* **THE TASK**
Please copy every line of the records below that holds the word "msdn".

* **SOURCE DATA**

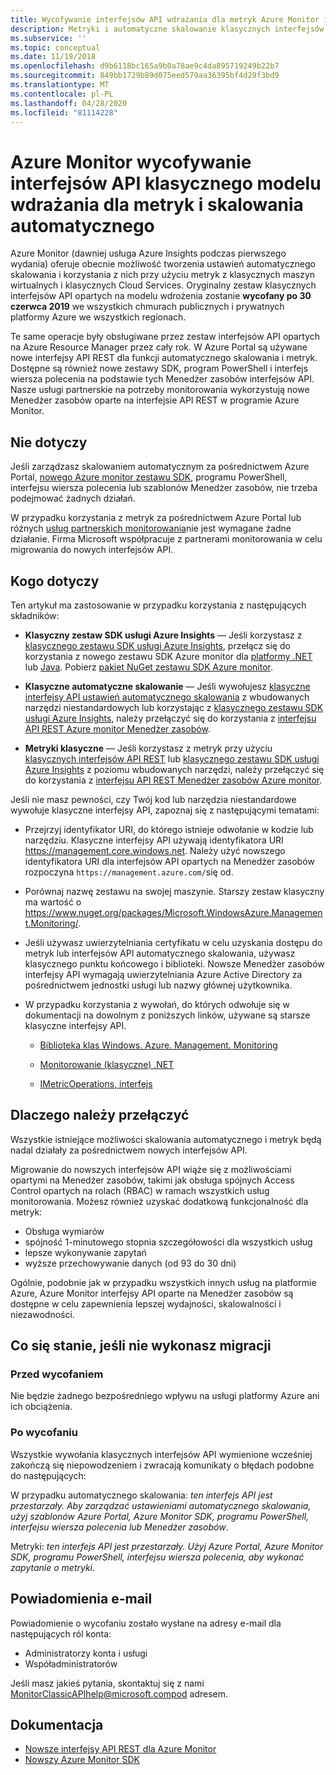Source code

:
 ```yaml
---
title: Wycofywanie interfejsów API wdrażania dla metryk Azure Monitor i skalowanie automatyczne
description: Metryki i automatyczne skalowanie klasycznych interfejsów API, nazywane również usługą Azure Service Management (ASM) lub modelem wdrożenia frontonu reddog
ms.subservice: ''
ms.topic: conceptual
ms.date: 11/19/2018
ms.openlocfilehash: d9b6118bc165a9b0a78ae9c4da895719249b22b7
ms.sourcegitcommit: 849bb1729b89d075eed579aa36395bf4d29f3bd9
ms.translationtype: MT
ms.contentlocale: pl-PL
ms.lasthandoff: 04/28/2020
ms.locfileid: "81114228"
---
```

# <a name="azure-monitor-retirement-of-classic-deployment-model-apis-for-metrics-and-autoscale"></a>Azure Monitor wycofywanie interfejsów API klasycznego modelu wdrażania dla metryk i skalowania automatycznego

Azure Monitor (dawniej usługa Azure Insights podczas pierwszego wydania) oferuje obecnie możliwość tworzenia ustawień automatycznego skalowania i korzystania z nich przy użyciu metryk z klasycznych maszyn wirtualnych i klasycznych Cloud Services. Oryginalny zestaw klasycznych interfejsów API opartych na modelu wdrożenia zostanie **wycofany po 30 czerwca 2019** we wszystkich chmurach publicznych i prywatnych platformy Azure we wszystkich regionach.   

Te same operacje były obsługiwane przez zestaw interfejsów API opartych na Azure Resource Manager przez cały rok. W Azure Portal są używane nowe interfejsy API REST dla funkcji automatycznego skalowania i metryk. Dostępne są również nowe zestawy SDK, program PowerShell i interfejs wiersza polecenia na podstawie tych Menedżer zasobów interfejsów API. Nasze usługi partnerskie na potrzeby monitorowania wykorzystują nowe Menedżer zasobów oparte na interfejsie API REST w programie Azure Monitor.  

## <a name="who-is-not-affected"></a>Nie dotyczy

Jeśli zarządzasz skalowaniem automatycznym za pośrednictwem Azure Portal, [nowego Azure monitor zestawu SDK](https://www.nuget.org/packages/Microsoft.Azure.Management.Monitor/), programu PowerShell, interfejsu wiersza polecenia lub szablonów Menedżer zasobów, nie trzeba podejmować żadnych działań.  

W przypadku korzystania z metryk za pośrednictwem Azure Portal lub różnych [usług partnerskich monitorowania](../../azure-monitor/platform/partners.md)nie jest wymagane żadne działanie. Firma Microsoft współpracuje z partnerami monitorowania w celu migrowania do nowych interfejsów API.

## <a name="who-is-affected"></a>Kogo dotyczy

Ten artykuł ma zastosowanie w przypadku korzystania z następujących składników:

- **Klasyczny zestaw SDK usługi Azure Insights** — Jeśli korzystasz z [klasycznego zestawu SDK usługi Azure Insights](https://www.nuget.org/packages/Microsoft.WindowsAzure.Management.Monitoring/), przełącz się do korzystania z nowego zestawu SDK Azure monitor dla [platformy .NET](https://github.com/azure/azure-libraries-for-net#download) lub [Java](https://github.com/azure/azure-libraries-for-java#download). Pobierz [pakiet NuGet zestawu SDK Azure monitor](https://www.nuget.org/packages/Microsoft.Azure.Management.Monitor/).

- **Klasyczne automatyczne skalowanie** — Jeśli wywołujesz [klasyczne interfejsy API ustawień automatycznego skalowania](https://msdn.microsoft.com/library/azure/mt348562.aspx) z wbudowanych narzędzi niestandardowych lub korzystając z [klasycznego zestawu SDK usługi Azure Insights](https://www.nuget.org/packages/Microsoft.WindowsAzure.Management.Monitoring/), należy przełączyć się do korzystania z [interfejsu API REST Azure monitor Menedżer zasobów](https://docs.microsoft.com/rest/api/monitor/autoscalesettings).

- **Metryki klasyczne** — Jeśli korzystasz z metryk przy użyciu [klasycznych interfejsów API REST](https://msdn.microsoft.com/library/azure/dn510374.aspx) lub [klasycznego zestawu SDK usługi Azure Insights](https://www.nuget.org/packages/Microsoft.WindowsAzure.Management.Monitoring/) z poziomu wbudowanych narzędzi, należy przełączyć się do korzystania z [interfejsu API REST Menedżer zasobów Azure monitor](https://docs.microsoft.com/rest/api/monitor/autoscalesettings). 

Jeśli nie masz pewności, czy Twój kod lub narzędzia niestandardowe wywołuje klasyczne interfejsy API, zapoznaj się z następującymi tematami:

- Przejrzyj identyfikator URI, do którego istnieje odwołanie w kodzie lub narzędziu. Klasyczne interfejsy API używają identyfikatora URI https://management.core.windows.net. Należy użyć nowszego identyfikatora URI dla interfejsów API opartych na Menedżer zasobów rozpoczyna `https://management.azure.com/`się od.

- Porównaj nazwę zestawu na swojej maszynie. Starszy zestaw klasyczny ma wartość o https://www.nuget.org/packages/Microsoft.WindowsAzure.Management.Monitoring/.

- Jeśli używasz uwierzytelniania certyfikatu w celu uzyskania dostępu do metryk lub interfejsów API automatycznego skalowania, używasz klasycznego punktu końcowego i biblioteki. Nowsze Menedżer zasobów interfejsy API wymagają uwierzytelniania Azure Active Directory za pośrednictwem jednostki usługi lub nazwy głównej użytkownika.

- W przypadku korzystania z wywołań, do których odwołuje się w dokumentacji na dowolnym z poniższych linków, używane są starsze klasyczne interfejsy API.

  - [Biblioteka klas Windows. Azure. Management. Monitoring](https://docs.microsoft.com/previous-versions/azure/dn510414(v=azure.100))

  - [Monitorowanie (klasyczne) .NET](https://docs.microsoft.com/previous-versions/azure/reference/mt348562(v%3dazure.100))

  - [IMetricOperations, interfejs](https://docs.microsoft.com/previous-versions/azure/reference/dn802395(v%3dazure.100))

## <a name="why-you-should-switch"></a>Dlaczego należy przełączyć

Wszystkie istniejące możliwości skalowania automatycznego i metryk będą nadal działały za pośrednictwem nowych interfejsów API.  

Migrowanie do nowszych interfejsów API wiąże się z możliwościami opartymi na Menedżer zasobów, takimi jak obsługa spójnych Access Control opartych na rolach (RBAC) w ramach wszystkich usług monitorowania. Możesz również uzyskać dodatkową funkcjonalność dla metryk: 

- Obsługa wymiarów
- spójność 1-minutowego stopnia szczegółowości dla wszystkich usług 
- lepsze wykonywanie zapytań
- wyższe przechowywanie danych (od 93 do 30 dni) 

Ogólnie, podobnie jak w przypadku wszystkich innych usług na platformie Azure, Azure Monitor interfejsy API oparte na Menedżer zasobów są dostępne w celu zapewnienia lepszej wydajności, skalowalności i niezawodności. 

## <a name="what-happens-if-you-do-not-migrate"></a>Co się stanie, jeśli nie wykonasz migracji

### <a name="before-retirement"></a>Przed wycofaniem

Nie będzie żadnego bezpośredniego wpływu na usługi platformy Azure ani ich obciążenia.  

### <a name="after-retirement"></a>Po wycofaniu

Wszystkie wywołania klasycznych interfejsów API wymienione wcześniej zakończą się niepowodzeniem i zwracają komunikaty o błędach podobne do następujących:

W przypadku automatycznego skalowania: *ten interfejs API jest przestarzały. Aby zarządzać ustawieniami automatycznego skalowania, użyj szablonów Azure Portal, Azure Monitor SDK, programu PowerShell, interfejsu wiersza polecenia lub Menedżer zasobów*.  

Metryki: *ten interfejs API jest przestarzały. Użyj Azure Portal, Azure Monitor SDK, programu PowerShell, interfejsu wiersza polecenia, aby wykonać zapytanie o metryki*.

## <a name="email-notifications"></a>Powiadomienia e-mail

Powiadomienie o wycofaniu zostało wysłane na adresy e-mail dla następujących ról konta: 

- Administratorzy konta i usługi
- Współadministratorów  

Jeśli masz jakieś pytania, skontaktuj się z nami MonitorClassicAPIhelp@microsoft.compod adresem.  

## <a name="references"></a>Dokumentacja

- [Nowsze interfejsy API REST dla Azure Monitor](https://docs.microsoft.com/rest/api/monitor/) 
- [Nowszy Azure Monitor SDK](https://www.nuget.org/packages/Microsoft.Azure.Management.Monitor/)
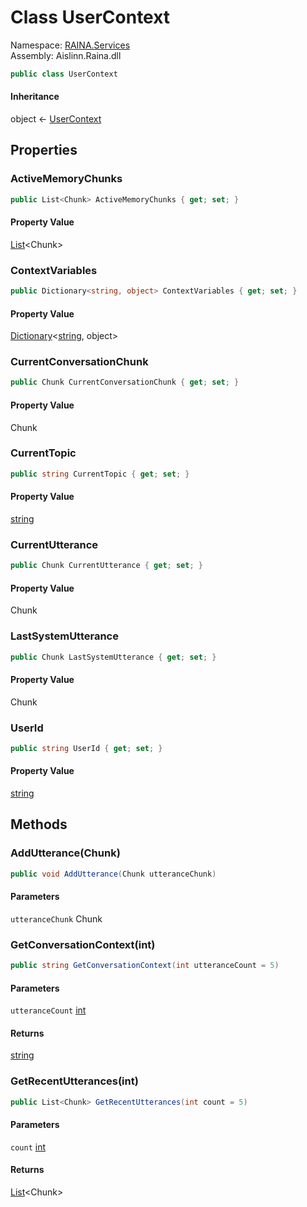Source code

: # <a id="RAINA_Services_UserContext"></a> Class UserContext

Namespace: [RAINA.Services](RAINA.Services.md)  
Assembly: Aislinn.Raina.dll  

```csharp
public class UserContext
```

#### Inheritance

object ← 
[UserContext](RAINA.Services.UserContext.md)

## Properties

### <a id="RAINA_Services_UserContext_ActiveMemoryChunks"></a> ActiveMemoryChunks

```csharp
public List<Chunk> ActiveMemoryChunks { get; set; }
```

#### Property Value

 [List](https://learn.microsoft.com/dotnet/api/system.collections.generic.list\-1)<Chunk\>

### <a id="RAINA_Services_UserContext_ContextVariables"></a> ContextVariables

```csharp
public Dictionary<string, object> ContextVariables { get; set; }
```

#### Property Value

 [Dictionary](https://learn.microsoft.com/dotnet/api/system.collections.generic.dictionary\-2)<[string](https://learn.microsoft.com/dotnet/api/system.string), object\>

### <a id="RAINA_Services_UserContext_CurrentConversationChunk"></a> CurrentConversationChunk

```csharp
public Chunk CurrentConversationChunk { get; set; }
```

#### Property Value

 Chunk

### <a id="RAINA_Services_UserContext_CurrentTopic"></a> CurrentTopic

```csharp
public string CurrentTopic { get; set; }
```

#### Property Value

 [string](https://learn.microsoft.com/dotnet/api/system.string)

### <a id="RAINA_Services_UserContext_CurrentUtterance"></a> CurrentUtterance

```csharp
public Chunk CurrentUtterance { get; set; }
```

#### Property Value

 Chunk

### <a id="RAINA_Services_UserContext_LastSystemUtterance"></a> LastSystemUtterance

```csharp
public Chunk LastSystemUtterance { get; set; }
```

#### Property Value

 Chunk

### <a id="RAINA_Services_UserContext_UserId"></a> UserId

```csharp
public string UserId { get; set; }
```

#### Property Value

 [string](https://learn.microsoft.com/dotnet/api/system.string)

## Methods

### <a id="RAINA_Services_UserContext_AddUtterance_Aislinn_Core_Models_Chunk_"></a> AddUtterance\(Chunk\)

```csharp
public void AddUtterance(Chunk utteranceChunk)
```

#### Parameters

`utteranceChunk` Chunk

### <a id="RAINA_Services_UserContext_GetConversationContext_System_Int32_"></a> GetConversationContext\(int\)

```csharp
public string GetConversationContext(int utteranceCount = 5)
```

#### Parameters

`utteranceCount` [int](https://learn.microsoft.com/dotnet/api/system.int32)

#### Returns

 [string](https://learn.microsoft.com/dotnet/api/system.string)

### <a id="RAINA_Services_UserContext_GetRecentUtterances_System_Int32_"></a> GetRecentUtterances\(int\)

```csharp
public List<Chunk> GetRecentUtterances(int count = 5)
```

#### Parameters

`count` [int](https://learn.microsoft.com/dotnet/api/system.int32)

#### Returns

 [List](https://learn.microsoft.com/dotnet/api/system.collections.generic.list\-1)<Chunk\>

* **ANSWER SPACE**
- **Klasyczne automatyczne skalowanie** — Jeśli wywołujesz [klasyczne interfejsy API ustawień automatycznego skalowania](https://msdn.microsoft.com/library/azure/mt348562.aspx) z wbudowanych narzędzi niestandardowych lub korzystając z [klasycznego zestawu SDK usługi Azure Insights](https://www.nuget.org/packages/Microsoft.WindowsAzure.Management.Monitoring/), należy przełączyć się do korzystania z [interfejsu API REST Azure monitor Menedżer zasobów](https://docs.microsoft.com/rest/api/monitor/autoscalesettings).
- **Metryki klasyczne** — Jeśli korzystasz z metryk przy użyciu [klasycznych interfejsów API REST](https://msdn.microsoft.com/library/azure/dn510374.aspx) lub [klasycznego zestawu SDK usługi Azure Insights](https://www.nuget.org/packages/Microsoft.WindowsAzure.Management.Monitoring/) z poziomu wbudowanych narzędzi, należy przełączyć się do korzystania z [interfejsu API REST Menedżer zasobów Azure monitor](https://docs.microsoft.com/rest/api/monitor/autoscalesettings). 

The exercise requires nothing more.